**Exercise brief:** Set down the lines below exactly as they stand, please. Go from the first through the one containing "it seems this does not matter.".
*** Data shown ***
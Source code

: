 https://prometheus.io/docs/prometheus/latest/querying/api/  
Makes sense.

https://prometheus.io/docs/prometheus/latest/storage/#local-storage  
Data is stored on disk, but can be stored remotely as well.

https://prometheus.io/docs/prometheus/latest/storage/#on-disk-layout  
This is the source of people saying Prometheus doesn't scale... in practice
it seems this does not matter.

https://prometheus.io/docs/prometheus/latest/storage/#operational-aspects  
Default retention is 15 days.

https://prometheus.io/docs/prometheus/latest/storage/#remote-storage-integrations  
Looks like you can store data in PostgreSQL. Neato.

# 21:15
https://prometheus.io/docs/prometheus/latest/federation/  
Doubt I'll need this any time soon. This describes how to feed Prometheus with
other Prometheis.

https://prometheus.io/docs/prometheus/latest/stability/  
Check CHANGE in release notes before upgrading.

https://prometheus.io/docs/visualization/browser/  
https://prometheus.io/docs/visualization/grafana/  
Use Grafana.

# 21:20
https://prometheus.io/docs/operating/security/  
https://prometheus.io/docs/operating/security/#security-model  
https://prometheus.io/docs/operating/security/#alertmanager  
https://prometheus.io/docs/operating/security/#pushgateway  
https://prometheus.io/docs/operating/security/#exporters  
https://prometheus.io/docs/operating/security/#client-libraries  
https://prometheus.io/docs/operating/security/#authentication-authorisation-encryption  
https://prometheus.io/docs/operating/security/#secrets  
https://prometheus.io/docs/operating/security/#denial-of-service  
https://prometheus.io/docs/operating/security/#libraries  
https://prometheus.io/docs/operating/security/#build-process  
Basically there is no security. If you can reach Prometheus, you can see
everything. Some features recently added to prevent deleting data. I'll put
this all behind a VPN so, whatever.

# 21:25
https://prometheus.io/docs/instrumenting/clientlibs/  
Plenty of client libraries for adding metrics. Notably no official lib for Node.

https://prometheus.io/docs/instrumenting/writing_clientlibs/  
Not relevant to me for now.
*** End of Data shown ***
**Exercise solution:**
Source code

: https://prometheus.io/docs/prometheus/latest/querying/api/  
Makes sense.

https://prometheus.io/docs/prometheus/latest/storage/#local-storage  
Data is stored on disk, but can be stored remotely as well.

https://prometheus.io/docs/prometheus/latest/storage/#on-disk-layout  
This is the source of people saying Prometheus doesn't scale... in practice
it seems this does not matter.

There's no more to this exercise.